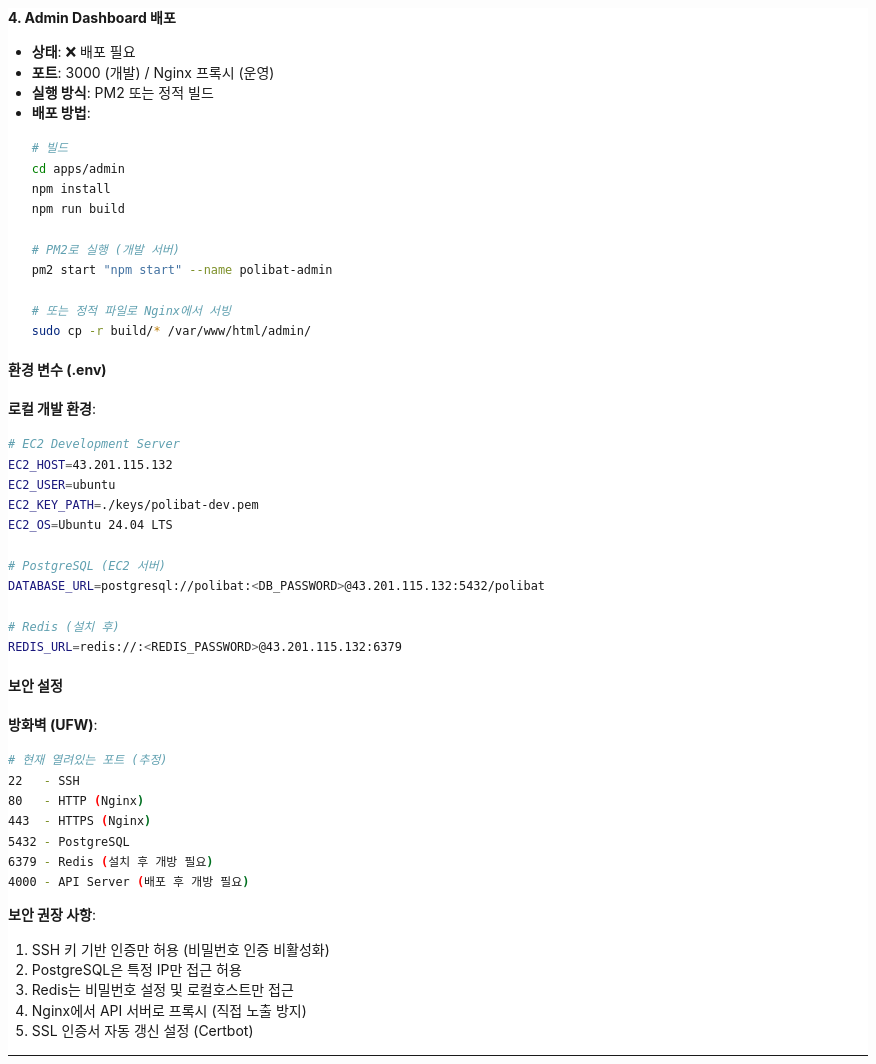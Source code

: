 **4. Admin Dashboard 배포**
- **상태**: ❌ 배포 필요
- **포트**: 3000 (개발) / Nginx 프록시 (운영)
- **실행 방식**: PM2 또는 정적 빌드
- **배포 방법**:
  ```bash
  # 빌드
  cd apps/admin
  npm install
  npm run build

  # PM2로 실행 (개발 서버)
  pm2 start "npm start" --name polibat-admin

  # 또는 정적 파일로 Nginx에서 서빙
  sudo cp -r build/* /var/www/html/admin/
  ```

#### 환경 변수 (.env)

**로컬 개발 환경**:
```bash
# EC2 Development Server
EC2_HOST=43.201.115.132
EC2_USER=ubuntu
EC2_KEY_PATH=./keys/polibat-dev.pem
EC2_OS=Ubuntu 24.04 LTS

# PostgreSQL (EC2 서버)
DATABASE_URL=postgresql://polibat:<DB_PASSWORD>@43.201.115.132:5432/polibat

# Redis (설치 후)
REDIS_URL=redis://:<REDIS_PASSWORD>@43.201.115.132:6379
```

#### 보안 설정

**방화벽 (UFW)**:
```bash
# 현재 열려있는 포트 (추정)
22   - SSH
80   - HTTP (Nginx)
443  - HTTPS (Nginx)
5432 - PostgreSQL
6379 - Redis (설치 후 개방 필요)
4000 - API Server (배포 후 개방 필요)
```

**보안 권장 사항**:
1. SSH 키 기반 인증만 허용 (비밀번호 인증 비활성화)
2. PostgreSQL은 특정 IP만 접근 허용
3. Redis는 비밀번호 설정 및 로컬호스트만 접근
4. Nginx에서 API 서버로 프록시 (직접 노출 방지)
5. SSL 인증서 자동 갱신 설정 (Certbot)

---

####################

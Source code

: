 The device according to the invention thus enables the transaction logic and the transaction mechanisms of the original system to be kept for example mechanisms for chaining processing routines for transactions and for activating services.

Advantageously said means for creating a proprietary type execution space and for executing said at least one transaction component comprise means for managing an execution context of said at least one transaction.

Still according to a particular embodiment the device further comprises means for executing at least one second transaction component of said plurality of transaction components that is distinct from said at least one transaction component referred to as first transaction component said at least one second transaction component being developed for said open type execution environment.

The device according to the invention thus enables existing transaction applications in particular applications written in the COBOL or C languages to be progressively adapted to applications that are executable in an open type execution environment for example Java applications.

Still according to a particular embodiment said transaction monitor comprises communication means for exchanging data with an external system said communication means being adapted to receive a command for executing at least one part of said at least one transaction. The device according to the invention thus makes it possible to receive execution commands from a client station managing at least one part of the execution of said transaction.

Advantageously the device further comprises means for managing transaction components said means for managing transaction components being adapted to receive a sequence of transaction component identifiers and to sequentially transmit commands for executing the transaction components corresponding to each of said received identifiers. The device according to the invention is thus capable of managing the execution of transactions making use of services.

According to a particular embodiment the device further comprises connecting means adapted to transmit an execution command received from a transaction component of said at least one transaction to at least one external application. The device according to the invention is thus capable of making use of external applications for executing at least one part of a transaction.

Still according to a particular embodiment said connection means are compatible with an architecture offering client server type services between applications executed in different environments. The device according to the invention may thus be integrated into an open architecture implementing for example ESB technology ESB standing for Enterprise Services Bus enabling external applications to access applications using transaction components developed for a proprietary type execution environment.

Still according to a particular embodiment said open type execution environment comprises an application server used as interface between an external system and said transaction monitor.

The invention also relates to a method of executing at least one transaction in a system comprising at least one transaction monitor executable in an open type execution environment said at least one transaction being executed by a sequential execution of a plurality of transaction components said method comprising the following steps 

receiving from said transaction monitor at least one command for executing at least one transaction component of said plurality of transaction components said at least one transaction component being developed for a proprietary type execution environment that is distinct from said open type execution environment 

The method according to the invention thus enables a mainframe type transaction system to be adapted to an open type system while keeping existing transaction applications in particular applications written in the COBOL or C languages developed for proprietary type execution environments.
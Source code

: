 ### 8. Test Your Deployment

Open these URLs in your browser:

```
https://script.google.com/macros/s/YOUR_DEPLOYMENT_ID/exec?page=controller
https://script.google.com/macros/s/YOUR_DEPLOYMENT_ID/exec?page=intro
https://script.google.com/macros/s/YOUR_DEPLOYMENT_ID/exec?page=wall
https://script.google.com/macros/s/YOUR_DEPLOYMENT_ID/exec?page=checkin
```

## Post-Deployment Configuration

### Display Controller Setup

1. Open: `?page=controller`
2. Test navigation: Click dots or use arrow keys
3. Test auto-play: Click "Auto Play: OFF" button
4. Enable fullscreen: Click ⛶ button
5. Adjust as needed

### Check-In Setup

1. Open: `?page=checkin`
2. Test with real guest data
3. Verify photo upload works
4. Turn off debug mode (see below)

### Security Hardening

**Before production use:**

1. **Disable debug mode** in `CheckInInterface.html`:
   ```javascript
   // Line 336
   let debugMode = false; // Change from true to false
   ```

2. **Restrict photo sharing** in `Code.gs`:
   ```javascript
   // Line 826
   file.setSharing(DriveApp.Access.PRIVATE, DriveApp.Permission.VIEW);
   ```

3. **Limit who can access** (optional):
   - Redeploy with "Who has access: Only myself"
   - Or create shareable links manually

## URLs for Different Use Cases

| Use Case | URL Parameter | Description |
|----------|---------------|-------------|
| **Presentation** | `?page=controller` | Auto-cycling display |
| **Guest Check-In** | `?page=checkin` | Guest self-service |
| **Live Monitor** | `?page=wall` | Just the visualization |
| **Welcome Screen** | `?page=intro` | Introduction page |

####################

Task brief. Show all lines of the material in which the word "making" can be found.

Task answer.
Advantageously the device further comprises means for managing transaction components said means for managing transaction components being adapted to receive a sequence of transaction component identifiers and to sequentially transmit commands for executing the transaction components corresponding to each of said received identifiers. The device according to the invention is thus capable of managing the execution of transactions making use of services.
According to a particular embodiment the device further comprises connecting means adapted to transmit an execution command received from a transaction component of said at least one transaction to at least one external application. The device according to the invention is thus capable of making use of external applications for executing at least one part of a transaction.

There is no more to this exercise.